Honestly, these two images don't between themselves cover the whole matrix space of possibilities; there are situations where neither of them is optimal. There would be value to having an image with only busybox that statically links against musl libc (if everything you're going to add is in a non-C language), or an image with busybox that dynamically links against glibc (if you're going to add more binaries that need libc and aren't compatible with musl).

Charles Duffy
  • 280,126
  • 43
  • 390
  • 441
  • Thanks for the detailed answer. I guess the MIT license is maybe a key factor. – Qiulang May 18 '21 at 14:31
  • _shrug_. The LGPL (unlike the regular GPL) is friendly to dynamic linking, which is why glibc is widely used even for commercial software; most folks don't need to statically link their commercial tools. – Charles Duffy May 18 '21 at 14:32
  • https://wiki.musl-libc.org/ said "Some of musl’s major advantages over glibc and uClibc/uClibc-ng are its size, correctness, static linking support, and clean code" – Qiulang May 18 '21 at 14:35
  • 1
    Yes, all that is true. That said, glibc being "the standard" means there are some pretty powerful network effects in its favor; needing to port software to build against musl is work, whereas basically everything works with glibc out-of-the-box. – Charles Duffy May 18 '21 at 14:36
  • Hi I hit this question again and provided an answer but still with many questions in it. Can you take a look ? – Qiulang Jul 21 '22 at 03:36
3

When I first asked the question I was not sure about the use case of busybox docker image and my link about busybox dockerfile was not entirely correct. This was the correct dockerfile link and it explains many things. So busybox provides 3 different versions, build on glibc, musl, uclibc

busybox dockerfile

A more appropriate question is what is the difference between alpine image and busybox image build based on musl? I still don't know the answer, except that the alpine image is more actively maintained.

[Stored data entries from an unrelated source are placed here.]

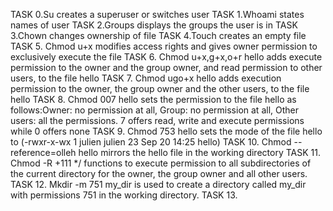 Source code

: TASK 0.Su creates a superuser or switches user
TASK 1.Whoami states names of user
TASK 2.Groups displays the groups the user is in
TASK 3.Chown changes ownership of file
TASK 4.Touch creates an empty file
TASK 5. Chmod u+x modifies access rights and gives owner permission to exclusively execute the file
TASK 6. Chmod u+x,g+x,o+r hello adds execute permission to the owner and the group owner, and read permission to other users, to the file hello
TASK 7. Chmod ugo+x hello adds execution permission to the owner, the group owner and the other users, to the file hello
TASK 8. Chmod 007 hello sets the permission to the file hello as follows:Owner: no permission at all, Group: no permission at all, Other users: all the permissions. 7 offers read, write and execute permissions while 0 offers none
TASK 9. Chmod 753 hello sets the mode of the file hello to (-rwxr-x-wx 1 julien julien 23 Sep 20 14:25 hello)
TASK 10. Chmod --reference=olleh hello mirrors the hello file in the working directory
TASK 11. Chmod -R +111 */ functions to execute permission to all subdirectories of the current directory for the owner, the group owner and all other users.
TASK 12. Mkdir -m 751 my_dir is used to create a directory called my_dir with permissions 751 in the working directory.
TASK 13.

"Use Cases and Tips for Using the BusyBox Docker Official Image" was published Jul 14, 2022 (so quite new) and it said "Maintaining the BusyBox image has also been an ongoing priority at Docker."

I still hope to see someone may provide an answer about the use case of BusyBox image build on glibc or uclibc

--- update ---

As here discuss package manager for docker container running image busybox:uclibc "Anything based on Busybox doesn't have a package manager. It's a single binary with a bunch of symlinks into it, and the way to add software to it is to write C code and recompile." and here Package manager for Busybox also explained, busybox does NOT have a package manager that is probably the reason why most people use alpine.

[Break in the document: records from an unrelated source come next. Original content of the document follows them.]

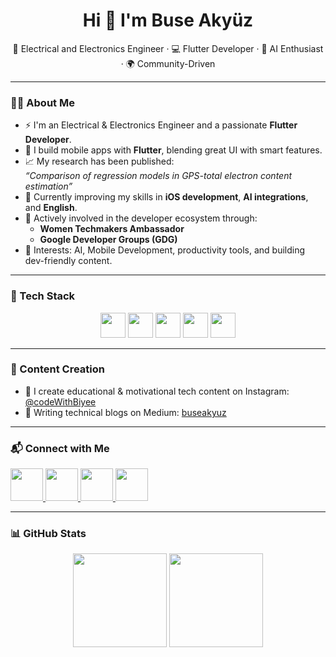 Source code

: <h1 align="center">Hi 👋 I'm Buse Akyüz</h1>

<p align="center">
🚀 Electrical and Electronics Engineer · 💻 Flutter Developer · 🤖 AI Enthusiast · 🌍 Community-Driven  
</p>

---

### 👩‍💻 About Me

- ⚡️ I'm an Electrical & Electronics Engineer and a passionate **Flutter Developer**.
- 📱 I build mobile apps with **Flutter**, blending great UI with smart features.
- 📈 My research has been published:  
  *“Comparison of regression models in GPS-total electron content estimation”*
- 🌱 Currently improving my skills in **iOS development**, **AI integrations**, and **English**.
- 🌸 Actively involved in the developer ecosystem through:
  - **Women Techmakers Ambassador**
  - **Google Developer Groups (GDG)**
- 🧠 Interests: AI, Mobile Development, productivity tools, and building dev-friendly content.

---

### 🚀 Tech Stack

<div align="center">
  <img src="https://cdn.jsdelivr.net/gh/devicons/devicon/icons/flutter/flutter-original.svg" height="40" />
  <img src="https://cdn.jsdelivr.net/gh/devicons/devicon/icons/dart/dart-original.svg" height="40" />
  <img src="https://cdn.jsdelivr.net/gh/devicons/devicon/icons/firebase/firebase-plain.svg" height="40" />
  <img src="https://cdn.jsdelivr.net/gh/devicons/devicon/icons/matlab/matlab-original.svg" height="40" />
  <img src="https://cdn.jsdelivr.net/gh/devicons/devicon/icons/c/c-original.svg" height="40" />
</div>

---

### 📸 Content Creation

- 🎥 I create educational & motivational tech content on Instagram: [@codeWithBiyee](https://instagram.com/codeWithBiyee)
- 📖 Writing technical blogs on Medium: [buseakyuz](https://medium.com/@buseakyuz)


---

### 📬 Connect with Me

<div align="left">
  <a href="https://www.linkedin.com/in/buseakyuz/" target="_blank">
    <img src="https://raw.githubusercontent.com/maurodesouza/profile-readme-generator/master/src/assets/icons/social/linkedin/default.svg" width="52" />
  </a>
  <a href="https://x.com/bseakyz" target="_blank">
    <img src="https://raw.githubusercontent.com/maurodesouza/profile-readme-generator/master/src/assets/icons/social/twitter/default.svg" width="52" />
  </a>
  <a href="https://medium.com/@buseakyuz" target="_blank">
    <img src="https://raw.githubusercontent.com/maurodesouza/profile-readme-generator/master/src/assets/icons/social/medium/default.svg" width="52" />
  </a>
  <a href="https://instagram.com/codeWithBiyee" target="_blank">
    <img src="https://raw.githubusercontent.com/maurodesouza/profile-readme-generator/master/src/assets/icons/social/instagram/default.svg" width="52" />
  </a>
</div>

---

### 📊 GitHub Stats

<div align="center">
  <img src="https://github-readme-stats.vercel.app/api?username=codeWithBiyee&show_icons=true&theme=radical" height="150"/>
  <img src="https://github-readme-stats.vercel.app/api/top-langs/?username=codeWithBiyee&layout=compact&theme=radical" height="150"/>
</div>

As for the DNS failure, I experience randomly I find Why I Will Never Use Alpine Linux Ever Again explains it well

musl (by design) doesn't support DNS-over-TCP...The worst part is that this can manifest randomly, anytime when some external network change causes the resolution of some particular domain to require more than the 512 bytes available in a single UDP packet.

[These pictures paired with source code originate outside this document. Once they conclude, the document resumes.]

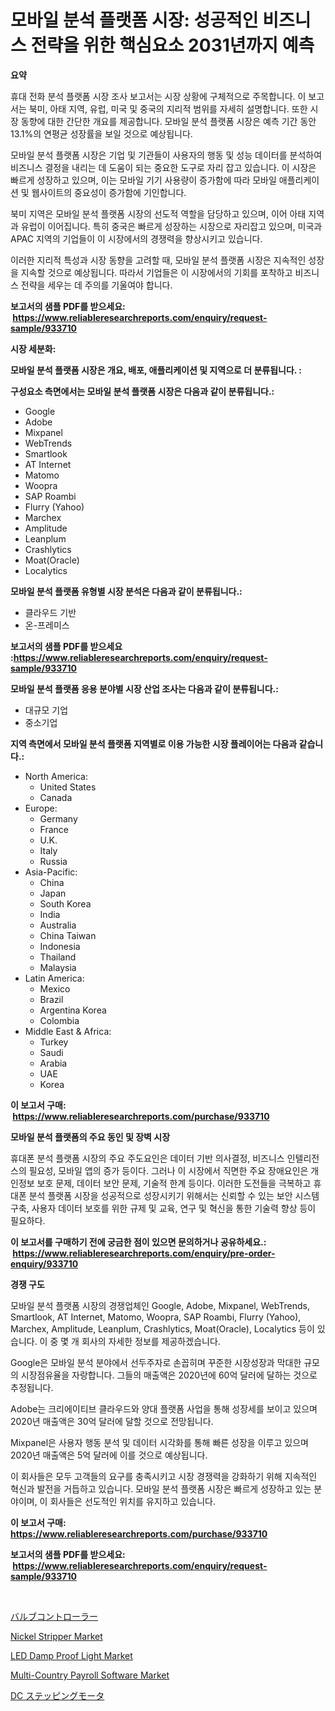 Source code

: <p><h1>모바일 분석 플랫폼 시장: 성공적인 비즈니스 전략을 위한 핵심요소 2031년까지 예측</h1></p><p><strong>요약</strong></p>
<p><p>휴대 전화 분석 플랫폼 시장 조사 보고서는 시장 상황에 구체적으로 주목합니다. 이 보고서는 북미, 아태 지역, 유럽, 미국 및 중국의 지리적 범위를 자세히 설명합니다. 또한 시장 동향에 대한 간단한 개요를 제공합니다. 모바일 분석 플랫폼 시장은 예측 기간 동안 13.1%의 연평균 성장률을 보일 것으로 예상됩니다. </p><p>모바일 분석 플랫폼 시장은 기업 및 기관들이 사용자의 행동 및 성능 데이터를 분석하여 비즈니스 결정을 내리는 데 도움이 되는 중요한 도구로 자리 잡고 있습니다. 이 시장은 빠르게 성장하고 있으며, 이는 모바일 기기 사용량이 증가함에 따라 모바일 애플리케이션 및 웹사이트의 중요성이 증가함에 기인합니다.</p><p>북미 지역은 모바일 분석 플랫폼 시장의 선도적 역할을 담당하고 있으며, 이어 아태 지역과 유럽이 이어집니다. 특히 중국은 빠르게 성장하는 시장으로 자리잡고 있으며, 미국과 APAC 지역의 기업들이 이 시장에서의 경쟁력을 향상시키고 있습니다.</p><p>이러한 지리적 특성과 시장 동향을 고려할 때, 모바일 분석 플랫폼 시장은 지속적인 성장을 지속할 것으로 예상됩니다. 따라서 기업들은 이 시장에서의 기회를 포착하고 비즈니스 전략을 세우는 데 주의를 기울여야 합니다.</p></p>
<p><strong>보고서의 샘플 PDF를 받으세요: &nbsp;<a href="https://www.reliableresearchreports.com/enquiry/request-sample/933710">https://www.reliableresearchreports.com/enquiry/request-sample/933710</a></strong></p>
<p><strong>시장 세분화:</strong></p>
<p><strong> 모바일 분석 플랫폼 시장은 개요, 배포, 애플리케이션 및 지역으로 더 분류됩니다. :</strong></p>
<p><strong>구성요소 측면에서는 모바일 분석 플랫폼 시장은 다음과 같이 분류됩니다.:</strong></p>
<p><ul><li>Google</li><li>Adobe</li><li>Mixpanel</li><li>WebTrends</li><li>Smartlook</li><li>AT Internet</li><li>Matomo</li><li>Woopra</li><li>SAP Roambi</li><li>Flurry (Yahoo)</li><li>Marchex</li><li>Amplitude</li><li>Leanplum</li><li>Crashlytics</li><li>Moat(Oracle)</li><li>Localytics</li></ul></p>
<p><strong> 모바일 분석 플랫폼 유형별 시장 분석은 다음과 같이 분류됩니다.:</strong></p>
<p><ul><li>클라우드 기반</li><li>온-프레미스</li></ul></p>
<p><strong>보고서의 샘플 PDF를 받으세요 :<a href="https://www.reliableresearchreports.com/enquiry/request-sample/933710">https://www.reliableresearchreports.com/enquiry/request-sample/933710</a></strong></p>
<p><strong> 모바일 분석 플랫폼 응용 분야별 시장 산업 조사는 다음과 같이 분류됩니다.:</strong></p>
<p><ul><li>대규모 기업</li><li>중소기업</li></ul></p>
<p><strong>지역 측면에서 모바일 분석 플랫폼 지역별로 이용 가능한 시장 플레이어는 다음과 같습니다.:</strong></p>
<p><ul>
    <li>
        North America:
        <ul>
            <li>United States</li>
            <li>Canada</li>
        </ul>
    </li>
    <li>
        Europe:
        <ul>
            <li>Germany</li>
            <li>France</li>
            <li>U.K.</li>
            <li>Italy</li>
            <li>Russia</li>
        </ul>
    </li>
    <li>
        Asia-Pacific:
        <ul>
            <li>China</li>
            <li>Japan</li>
            <li>South Korea</li>
            <li>India</li>
            <li>Australia</li>
            <li>China Taiwan</li>
            <li>Indonesia</li>
            <li>Thailand</li>
            <li>Malaysia</li>
        </ul>
    </li>
    <li>
        Latin America:
        <ul>
            <li>Mexico</li>
            <li>Brazil</li>
            <li>Argentina Korea</li>
            <li>Colombia</li>
        </ul>
    </li>
    <li>
        Middle East & Africa:
        <ul>
            <li>Turkey</li>
            <li>Saudi</li>
            <li>Arabia</li>
            <li>UAE</li>
            <li>Korea</li>
        </ul>
    </li>
    </ul></p>
<p><strong>이 보고서 구매: &nbsp;<a href="https://www.reliableresearchreports.com/purchase/933710">https://www.reliableresearchreports.com/purchase/933710</a></strong></p>
<p><strong>모바일 분석 플랫폼의 주요 동인 및 장벽 시장</strong></p>
<p><p>휴대폰 분석 플랫폼 시장의 주요 주도요인은 데이터 기반 의사결정, 비즈니스 인텔리전스의 필요성, 모바일 앱의 증가 등이다. 그러나 이 시장에서 직면한 주요 장애요인은 개인정보 보호 문제, 데이터 보안 문제, 기술적 한계 등이다. 이러한 도전들을 극복하고 휴대폰 분석 플랫폼 시장을 성공적으로 성장시키기 위해서는 신뢰할 수 있는 보안 시스템 구축, 사용자 데이터 보호를 위한 규제 및 교육, 연구 및 혁신을 통한 기술력 향상 등이 필요하다.</p></p>
<p><strong>이 보고서를 구매하기 전에 궁금한 점이 있으면 문의하거나 공유하세요.: &nbsp;<a href="https://www.reliableresearchreports.com/enquiry/pre-order-enquiry/933710">https://www.reliableresearchreports.com/enquiry/pre-order-enquiry/933710</a></strong></p>
<p><strong>경쟁 구도</strong></p>
<p><p>모바일 분석 플랫폼 시장의 경쟁업체인 Google, Adobe, Mixpanel, WebTrends, Smartlook, AT Internet, Matomo, Woopra, SAP Roambi, Flurry (Yahoo), Marchex, Amplitude, Leanplum, Crashlytics, Moat(Oracle), Localytics 등이 있습니다. 이 중 몇 개 회사의 자세한 정보를 제공하겠습니다.</p><p>Google은 모바일 분석 분야에서 선두주자로 손꼽히며 꾸준한 시장성장과 막대한 규모의 시장점유율을 자랑합니다. 그들의 매출액은 2020년에 60억 달러에 달하는 것으로 추정됩니다.</p><p>Adobe는 크리에이티브 클라우드와 양대 플랫폼 사업을 통해 성장세를 보이고 있으며 2020년 매출액은 30억 달러에 달할 것으로 전망됩니다.</p><p>Mixpanel은 사용자 행동 분석 및 데이터 시각화를 통해 빠른 성장을 이루고 있으며 2020년 매출액은 5억 달러에 이를 것으로 예상됩니다.</p><p>이 회사들은 모두 고객들의 요구를 충족시키고 시장 경쟁력을 강화하기 위해 지속적인 혁신과 발전을 거듭하고 있습니다. 모바일 분석 플랫폼 시장은 빠르게 성장하고 있는 분야이며, 이 회사들은 선도적인 위치를 유지하고 있습니다.</p></p>
<p><strong>이 보고서 구매: &nbsp; <a href="https://www.reliableresearchreports.com/purchase/933710">https://www.reliableresearchreports.com/purchase/933710</a></strong></p>
<p><strong>보고서의 샘플 PDF를 받으세요: &nbsp;<a href="https://www.reliableresearchreports.com/enquiry/request-sample/933710">https://www.reliableresearchreports.com/enquiry/request-sample/933710</a></strong><strong></strong></p>
<p>&nbsp;</p>
<p><p><a href="https://medium.com/@nikolaskirlin2023/%E3%83%90%E3%83%AB%E3%83%96%E3%82%B3%E3%83%B3%E3%83%88%E3%83%AD%E3%83%BC%E3%83%A9%E3%83%BC%E3%81%AE%E5%B8%82%E5%A0%B4%E5%88%86%E6%9E%90%E3%81%A82024%E5%B9%B4%E3%81%8B%E3%82%892031%E5%B9%B4%E3%81%BE%E3%81%A7%E3%81%AE%E3%82%B5%E3%82%A4%E3%82%BA%E4%BA%88%E6%B8%AC-3319c84a8459">バルブコントローラー</a></p><p><a href="https://view.publitas.com/reportprime-1/nickel-stripper-market-share-market-new-trends-analysis-report-by-type-by-application-by-end-use-by-region-and-segment-forecasts-2024-2031/">Nickel Stripper Market</a></p><p><a href="https://noble-drawer-34c.notion.site/LED-Damp-Proof-Light-Market-A-Comprehensive-Report-of-its-Market-Share-Growth-Trends-2024-2031-a38cd6ef65734b229cba2ab926e4e877">LED Damp Proof Light Market</a></p><p><a href="https://github.com/sofayahoo2023/Market-Research-Report-List-3/blob/main/multi-country-payroll-software-market.md">Multi-Country Payroll Software Market</a></p><p><a href="https://medium.com/@nikolaskirlin2023/dc%E3%82%B9%E3%83%86%E3%83%83%E3%83%91%E3%83%BC%E3%83%A2%E3%83%BC%E3%82%BF%E5%B8%82%E5%A0%B4%E3%81%AE%E5%88%86%E6%9E%90-%E3%82%B0%E3%83%AD%E3%83%BC%E3%83%90%E3%83%AB%E7%94%A3%E6%A5%AD%E3%81%AE%E5%B1%95%E6%9C%9B%E3%81%A8%E4%BA%88%E6%B8%AC-2024%E5%B9%B4%E3%81%8B%E3%82%892031%E5%B9%B4%E3%81%BE%E3%81%A7-d40b5ebd53e6">DC ステッピングモータ</a></p></p>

Finally, this DNS issue does not manifest in Docker container. It can only happen in Kubernetes...Kubernetes docs claim that DNS issues are relevant only for “Alpine version 3.3 or earlier”, but I encountered the above issue on Alpine 3.16, so goes figure.

Does Alpine resolve DNS properly? gave an exact account of the problem:

The TC bit is used when the DNS response the DNS server wants to send to the client is longer than the 512bytes available to it in a UDP packet ... This is a signal to the DNS resolver client that it needs to switch from a standard UDP DNS query and do a new TCP DNS query instead

Thankfully, alpine 3.18 it says it now fixes this problem: "musl libc 1.2.4 – now with TCP fallback in DNS resolver"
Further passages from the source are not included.